Frobert E, Ooka T, Cortay J C, Lina B, Thouvenot D, Morfin F
Laboratoire de Virologie, Hospices Civils de Lyon, Domaine Rockefeller, 8 avenue Rockefeller, 69373 Lyon cedex 08, France.
Antimicrob Agents Chemother. 2005 Mar;49(3):1055-9. doi: 10.1128/AAC.49.3.1055-1059.2005.
Mutations in the thymidine kinase (TK) gene of herpes simplex virus (HSV) may confer resistance to acyclovir (ACV).
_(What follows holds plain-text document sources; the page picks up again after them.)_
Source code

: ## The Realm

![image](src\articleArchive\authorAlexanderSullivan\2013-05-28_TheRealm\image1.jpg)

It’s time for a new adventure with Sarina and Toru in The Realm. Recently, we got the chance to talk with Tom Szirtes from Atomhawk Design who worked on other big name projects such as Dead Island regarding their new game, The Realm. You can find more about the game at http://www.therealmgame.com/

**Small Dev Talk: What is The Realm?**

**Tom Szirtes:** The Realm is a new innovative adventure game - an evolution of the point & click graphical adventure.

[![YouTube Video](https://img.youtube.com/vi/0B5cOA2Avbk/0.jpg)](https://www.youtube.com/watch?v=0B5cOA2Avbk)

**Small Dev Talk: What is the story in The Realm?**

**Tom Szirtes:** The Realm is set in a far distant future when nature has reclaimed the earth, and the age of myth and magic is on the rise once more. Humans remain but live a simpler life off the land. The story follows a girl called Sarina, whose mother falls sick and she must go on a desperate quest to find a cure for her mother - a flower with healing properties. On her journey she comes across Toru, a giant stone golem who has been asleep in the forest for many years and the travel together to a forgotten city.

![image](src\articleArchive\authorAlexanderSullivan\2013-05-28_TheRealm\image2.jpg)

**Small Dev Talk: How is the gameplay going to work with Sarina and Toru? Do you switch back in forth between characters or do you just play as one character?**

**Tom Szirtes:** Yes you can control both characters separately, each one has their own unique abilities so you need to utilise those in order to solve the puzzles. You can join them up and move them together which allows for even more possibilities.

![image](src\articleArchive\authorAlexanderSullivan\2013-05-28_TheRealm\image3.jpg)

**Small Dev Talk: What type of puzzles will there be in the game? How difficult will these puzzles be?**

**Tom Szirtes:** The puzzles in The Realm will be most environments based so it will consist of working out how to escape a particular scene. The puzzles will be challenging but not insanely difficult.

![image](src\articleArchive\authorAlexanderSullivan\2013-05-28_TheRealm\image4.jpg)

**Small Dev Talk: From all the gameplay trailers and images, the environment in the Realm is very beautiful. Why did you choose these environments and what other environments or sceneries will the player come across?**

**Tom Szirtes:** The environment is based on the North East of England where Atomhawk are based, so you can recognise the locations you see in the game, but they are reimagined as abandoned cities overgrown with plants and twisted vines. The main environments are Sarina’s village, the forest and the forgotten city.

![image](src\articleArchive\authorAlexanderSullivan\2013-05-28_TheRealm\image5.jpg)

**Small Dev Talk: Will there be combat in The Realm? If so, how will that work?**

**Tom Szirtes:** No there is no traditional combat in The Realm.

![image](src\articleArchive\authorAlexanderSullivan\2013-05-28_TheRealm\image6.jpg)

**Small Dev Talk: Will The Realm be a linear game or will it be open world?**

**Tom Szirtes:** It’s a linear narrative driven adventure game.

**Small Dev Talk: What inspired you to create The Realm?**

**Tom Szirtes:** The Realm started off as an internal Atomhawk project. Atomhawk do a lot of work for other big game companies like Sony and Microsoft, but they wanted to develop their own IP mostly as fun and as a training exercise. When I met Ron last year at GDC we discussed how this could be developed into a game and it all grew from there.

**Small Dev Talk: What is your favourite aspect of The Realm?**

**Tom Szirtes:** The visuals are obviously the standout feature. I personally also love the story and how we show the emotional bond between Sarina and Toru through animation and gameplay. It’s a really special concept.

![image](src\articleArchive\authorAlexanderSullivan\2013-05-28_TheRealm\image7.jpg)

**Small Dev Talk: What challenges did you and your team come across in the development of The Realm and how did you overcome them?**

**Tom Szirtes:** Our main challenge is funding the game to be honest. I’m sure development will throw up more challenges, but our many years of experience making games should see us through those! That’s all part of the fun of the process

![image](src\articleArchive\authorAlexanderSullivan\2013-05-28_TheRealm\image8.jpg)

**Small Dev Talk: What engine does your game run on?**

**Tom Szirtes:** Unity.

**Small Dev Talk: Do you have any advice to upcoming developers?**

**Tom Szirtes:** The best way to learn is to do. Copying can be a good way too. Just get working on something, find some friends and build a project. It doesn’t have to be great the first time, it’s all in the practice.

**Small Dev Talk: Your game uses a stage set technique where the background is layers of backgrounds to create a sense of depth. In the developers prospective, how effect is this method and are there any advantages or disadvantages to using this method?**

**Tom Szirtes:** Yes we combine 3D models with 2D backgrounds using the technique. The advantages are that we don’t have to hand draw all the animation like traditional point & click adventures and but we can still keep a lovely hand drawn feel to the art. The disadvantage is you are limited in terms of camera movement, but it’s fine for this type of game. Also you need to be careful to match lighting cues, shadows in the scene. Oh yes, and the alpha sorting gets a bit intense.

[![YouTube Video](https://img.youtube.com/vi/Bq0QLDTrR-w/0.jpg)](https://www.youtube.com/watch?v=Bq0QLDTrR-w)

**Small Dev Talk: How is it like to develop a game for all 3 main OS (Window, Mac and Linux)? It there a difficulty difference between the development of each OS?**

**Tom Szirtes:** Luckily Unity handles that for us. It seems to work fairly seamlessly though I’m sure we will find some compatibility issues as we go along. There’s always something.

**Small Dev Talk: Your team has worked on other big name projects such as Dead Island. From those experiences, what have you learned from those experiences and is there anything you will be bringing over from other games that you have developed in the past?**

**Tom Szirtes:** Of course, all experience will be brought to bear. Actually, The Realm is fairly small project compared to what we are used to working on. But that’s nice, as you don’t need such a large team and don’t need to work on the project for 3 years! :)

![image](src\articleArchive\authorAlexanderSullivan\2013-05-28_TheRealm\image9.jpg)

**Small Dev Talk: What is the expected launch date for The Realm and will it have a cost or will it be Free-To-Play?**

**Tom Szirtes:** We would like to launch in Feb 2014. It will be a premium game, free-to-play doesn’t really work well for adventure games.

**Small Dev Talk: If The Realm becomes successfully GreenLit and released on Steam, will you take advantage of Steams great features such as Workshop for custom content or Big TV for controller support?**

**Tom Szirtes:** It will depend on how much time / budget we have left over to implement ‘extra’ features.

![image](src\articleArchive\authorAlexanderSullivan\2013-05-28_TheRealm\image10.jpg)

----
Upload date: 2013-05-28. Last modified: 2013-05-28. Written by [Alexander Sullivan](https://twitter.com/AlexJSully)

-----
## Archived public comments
Because of the high genetic polymorphism of this gene, discriminating between mutations related to resistance and mutations related to gene polymorphism can be difficult, especially when no sensitive strain has been previously isolated from the same patient. To assess the role of the mutations located at codons 51, 77, 83, and 175, previously detected in HSV-1 clinical isolates (F. Morfin, G. Souillet, K. Bilger, T. Ooka, M. Aymard, and D. Thouvenot, J. Infect. Dis. 182:290-293, 2000), in the acquisition of resistance to ACV, four mutants with site-directed mutations at these respective codons were constructed. The enzymatic activity of the proteins, produced using both a reticulocyte lysate system and a bacterial system, was evaluated using [(3)H]thymidine as substrate. This site-directed mutagenesis revealed that mutations at codons 51, 83, and 175 induce a loss of HSV-1 TK activity and are thus clearly involved in the acquisition of resistance to ACV. On the other hand, the mutation at codon 77 does not affect enzyme activity.
单纯疱疹病毒(HSV)胸苷激酶(TK)基因的突变可能会使其对阿昔洛韦(ACV)产生耐药性。由于该基因具有高度的遗传多态性,区分与耐药相关的突变和与基因多态性相关的突变可能会很困难,尤其是当之前未从同一患者中分离出敏感菌株时。为了评估先前在HSV-1临床分离株中检测到的位于第51、77、83和175密码子处的突变(F. Morfin、G. Souillet、K. Bilger、T. Ooka、M. Aymard和D. Thouvenot,《传染病杂志》182:290 - 293,2000年)在获得对ACV耐药性中的作用,构建了在这些相应密码子处有定点突变的四个突变体。使用网织红细胞裂解物系统和细菌系统产生的蛋白质的酶活性,以[³H]胸苷为底物进行评估。这种定点诱变表明,第51、83和175密码子处的突变会导致HSV-1 TK活性丧失,因此显然与获得对ACV的耐药性有关。另一方面,第77密码子处的突变不影响酶活性。